- Problem description -
Please copy exactly the lines from the top of the data through the line containing "Price | Rationale |", and nothing else.

[Collection entries]
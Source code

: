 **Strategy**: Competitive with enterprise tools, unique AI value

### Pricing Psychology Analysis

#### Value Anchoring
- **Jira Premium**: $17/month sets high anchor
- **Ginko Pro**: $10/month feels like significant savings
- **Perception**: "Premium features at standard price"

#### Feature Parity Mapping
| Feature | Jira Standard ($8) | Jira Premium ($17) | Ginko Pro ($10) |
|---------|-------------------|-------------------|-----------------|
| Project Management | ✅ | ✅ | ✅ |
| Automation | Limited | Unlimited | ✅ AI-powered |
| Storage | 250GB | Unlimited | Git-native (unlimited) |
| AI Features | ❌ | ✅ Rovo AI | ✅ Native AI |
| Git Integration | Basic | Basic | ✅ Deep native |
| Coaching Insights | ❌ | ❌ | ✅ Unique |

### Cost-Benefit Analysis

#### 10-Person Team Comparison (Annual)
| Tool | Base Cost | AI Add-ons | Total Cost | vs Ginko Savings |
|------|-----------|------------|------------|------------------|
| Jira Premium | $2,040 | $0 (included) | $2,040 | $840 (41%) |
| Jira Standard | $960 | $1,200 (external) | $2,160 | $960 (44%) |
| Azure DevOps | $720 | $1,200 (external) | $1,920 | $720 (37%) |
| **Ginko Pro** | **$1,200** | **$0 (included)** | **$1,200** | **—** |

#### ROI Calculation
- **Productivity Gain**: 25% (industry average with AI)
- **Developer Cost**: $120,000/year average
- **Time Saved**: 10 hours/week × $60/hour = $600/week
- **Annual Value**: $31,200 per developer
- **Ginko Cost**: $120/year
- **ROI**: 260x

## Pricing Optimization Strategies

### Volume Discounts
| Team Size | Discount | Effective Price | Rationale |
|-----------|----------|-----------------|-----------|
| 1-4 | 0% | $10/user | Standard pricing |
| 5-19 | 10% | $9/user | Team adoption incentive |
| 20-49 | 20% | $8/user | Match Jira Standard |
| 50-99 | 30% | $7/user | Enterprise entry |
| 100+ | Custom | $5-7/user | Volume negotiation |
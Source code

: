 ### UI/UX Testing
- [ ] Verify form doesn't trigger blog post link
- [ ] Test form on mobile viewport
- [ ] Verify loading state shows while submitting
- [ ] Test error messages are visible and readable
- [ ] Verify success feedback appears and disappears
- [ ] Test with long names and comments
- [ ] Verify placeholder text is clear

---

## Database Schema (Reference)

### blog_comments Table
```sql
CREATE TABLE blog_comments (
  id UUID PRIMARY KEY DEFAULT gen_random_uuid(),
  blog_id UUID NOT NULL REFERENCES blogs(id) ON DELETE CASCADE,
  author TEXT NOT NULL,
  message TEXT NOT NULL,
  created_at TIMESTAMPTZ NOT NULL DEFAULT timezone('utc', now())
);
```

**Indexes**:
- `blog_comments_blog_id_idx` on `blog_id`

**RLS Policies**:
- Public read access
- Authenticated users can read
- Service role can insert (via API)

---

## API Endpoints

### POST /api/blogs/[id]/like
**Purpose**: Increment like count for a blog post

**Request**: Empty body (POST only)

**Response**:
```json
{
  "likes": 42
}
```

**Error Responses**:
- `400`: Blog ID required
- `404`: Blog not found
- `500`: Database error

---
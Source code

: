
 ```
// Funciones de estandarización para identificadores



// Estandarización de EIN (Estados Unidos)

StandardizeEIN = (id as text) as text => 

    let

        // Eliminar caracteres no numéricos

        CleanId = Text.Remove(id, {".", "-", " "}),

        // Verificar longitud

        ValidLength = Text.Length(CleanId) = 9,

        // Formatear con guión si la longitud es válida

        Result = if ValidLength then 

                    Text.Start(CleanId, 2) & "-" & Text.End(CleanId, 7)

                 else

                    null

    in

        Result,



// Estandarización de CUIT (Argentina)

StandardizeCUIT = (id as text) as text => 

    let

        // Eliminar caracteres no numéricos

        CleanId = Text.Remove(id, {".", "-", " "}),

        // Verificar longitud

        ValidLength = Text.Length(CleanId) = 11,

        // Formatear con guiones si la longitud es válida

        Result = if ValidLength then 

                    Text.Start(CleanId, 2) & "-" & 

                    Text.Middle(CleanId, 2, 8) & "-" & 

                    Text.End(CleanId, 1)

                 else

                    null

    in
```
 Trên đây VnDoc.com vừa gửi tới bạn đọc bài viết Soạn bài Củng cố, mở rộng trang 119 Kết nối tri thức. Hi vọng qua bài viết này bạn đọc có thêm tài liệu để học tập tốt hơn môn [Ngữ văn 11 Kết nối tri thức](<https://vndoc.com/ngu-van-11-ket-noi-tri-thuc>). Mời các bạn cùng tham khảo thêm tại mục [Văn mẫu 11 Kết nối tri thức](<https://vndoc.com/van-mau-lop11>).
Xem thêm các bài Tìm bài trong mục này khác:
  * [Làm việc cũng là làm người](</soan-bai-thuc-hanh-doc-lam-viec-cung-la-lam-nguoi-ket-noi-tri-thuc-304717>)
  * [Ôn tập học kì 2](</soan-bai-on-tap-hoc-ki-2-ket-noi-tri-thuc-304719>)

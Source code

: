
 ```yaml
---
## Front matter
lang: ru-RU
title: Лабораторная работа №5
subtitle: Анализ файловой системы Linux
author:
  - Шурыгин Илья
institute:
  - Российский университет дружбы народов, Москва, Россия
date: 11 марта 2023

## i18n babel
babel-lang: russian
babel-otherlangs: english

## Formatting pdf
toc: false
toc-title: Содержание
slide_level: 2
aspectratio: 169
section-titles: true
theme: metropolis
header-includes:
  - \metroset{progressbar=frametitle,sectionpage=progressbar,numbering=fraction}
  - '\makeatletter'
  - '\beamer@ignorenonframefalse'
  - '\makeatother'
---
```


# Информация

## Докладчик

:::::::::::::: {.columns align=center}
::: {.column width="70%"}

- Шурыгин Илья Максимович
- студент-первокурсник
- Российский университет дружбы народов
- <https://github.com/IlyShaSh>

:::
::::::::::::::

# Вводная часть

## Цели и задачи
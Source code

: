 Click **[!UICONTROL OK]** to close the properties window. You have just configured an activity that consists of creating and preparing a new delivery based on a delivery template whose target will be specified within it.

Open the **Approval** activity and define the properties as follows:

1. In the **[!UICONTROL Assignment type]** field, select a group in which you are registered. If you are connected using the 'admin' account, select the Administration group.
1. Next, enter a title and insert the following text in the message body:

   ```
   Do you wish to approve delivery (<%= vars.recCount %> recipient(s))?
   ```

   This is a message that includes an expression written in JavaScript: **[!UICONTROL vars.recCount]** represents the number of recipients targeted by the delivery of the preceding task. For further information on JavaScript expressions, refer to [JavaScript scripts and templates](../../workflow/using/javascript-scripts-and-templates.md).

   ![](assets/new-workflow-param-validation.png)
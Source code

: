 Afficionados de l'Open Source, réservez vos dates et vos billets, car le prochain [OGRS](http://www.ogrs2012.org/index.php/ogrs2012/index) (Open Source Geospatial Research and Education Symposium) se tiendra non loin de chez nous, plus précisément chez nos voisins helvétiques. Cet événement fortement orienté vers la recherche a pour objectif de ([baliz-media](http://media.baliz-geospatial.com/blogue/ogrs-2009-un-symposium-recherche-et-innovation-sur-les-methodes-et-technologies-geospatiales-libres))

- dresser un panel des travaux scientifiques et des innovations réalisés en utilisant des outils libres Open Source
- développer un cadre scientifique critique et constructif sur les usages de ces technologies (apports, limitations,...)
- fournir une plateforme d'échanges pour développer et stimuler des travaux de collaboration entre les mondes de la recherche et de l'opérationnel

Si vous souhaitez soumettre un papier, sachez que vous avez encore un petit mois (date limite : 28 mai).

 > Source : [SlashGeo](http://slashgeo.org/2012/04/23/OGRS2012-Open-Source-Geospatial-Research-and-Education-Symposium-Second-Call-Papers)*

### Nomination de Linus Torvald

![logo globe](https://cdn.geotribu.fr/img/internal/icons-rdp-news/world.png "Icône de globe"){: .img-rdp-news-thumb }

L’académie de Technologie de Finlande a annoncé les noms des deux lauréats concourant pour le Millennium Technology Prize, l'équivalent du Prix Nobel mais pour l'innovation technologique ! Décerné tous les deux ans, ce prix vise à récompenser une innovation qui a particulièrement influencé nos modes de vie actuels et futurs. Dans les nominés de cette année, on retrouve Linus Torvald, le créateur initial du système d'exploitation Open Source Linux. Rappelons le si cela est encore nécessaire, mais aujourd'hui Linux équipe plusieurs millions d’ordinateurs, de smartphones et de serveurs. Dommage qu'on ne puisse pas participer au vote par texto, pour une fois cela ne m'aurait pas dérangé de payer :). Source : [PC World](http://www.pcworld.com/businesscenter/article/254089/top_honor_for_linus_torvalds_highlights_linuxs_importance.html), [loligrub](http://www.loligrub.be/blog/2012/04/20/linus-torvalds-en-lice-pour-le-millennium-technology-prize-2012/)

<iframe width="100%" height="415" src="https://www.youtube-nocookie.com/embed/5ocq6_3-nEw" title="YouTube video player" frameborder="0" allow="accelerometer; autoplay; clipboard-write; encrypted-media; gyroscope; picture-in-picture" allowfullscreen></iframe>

- Exercise result -
Source code

: **Strategy**: Competitive with enterprise tools, unique AI value

### Pricing Psychology Analysis

#### Value Anchoring
- **Jira Premium**: $17/month sets high anchor
- **Ginko Pro**: $10/month feels like significant savings
- **Perception**: "Premium features at standard price"

#### Feature Parity Mapping
| Feature | Jira Standard ($8) | Jira Premium ($17) | Ginko Pro ($10) |
|---------|-------------------|-------------------|-----------------|
| Project Management | ✅ | ✅ | ✅ |
| Automation | Limited | Unlimited | ✅ AI-powered |
| Storage | 250GB | Unlimited | Git-native (unlimited) |
| AI Features | ❌ | ✅ Rovo AI | ✅ Native AI |
| Git Integration | Basic | Basic | ✅ Deep native |
| Coaching Insights | ❌ | ❌ | ✅ Unique |

### Cost-Benefit Analysis

#### 10-Person Team Comparison (Annual)
| Tool | Base Cost | AI Add-ons | Total Cost | vs Ginko Savings |
|------|-----------|------------|------------|------------------|
| Jira Premium | $2,040 | $0 (included) | $2,040 | $840 (41%) |
| Jira Standard | $960 | $1,200 (external) | $2,160 | $960 (44%) |
| Azure DevOps | $720 | $1,200 (external) | $1,920 | $720 (37%) |
| **Ginko Pro** | **$1,200** | **$0 (included)** | **$1,200** | **—** |

#### ROI Calculation
- **Productivity Gain**: 25% (industry average with AI)
- **Developer Cost**: $120,000/year average
- **Time Saved**: 10 hours/week × $60/hour = $600/week
- **Annual Value**: $31,200 per developer
- **Ginko Cost**: $120/year
- **ROI**: 260x

## Pricing Optimization Strategies

### Volume Discounts
| Team Size | Discount | Effective Price | Rationale |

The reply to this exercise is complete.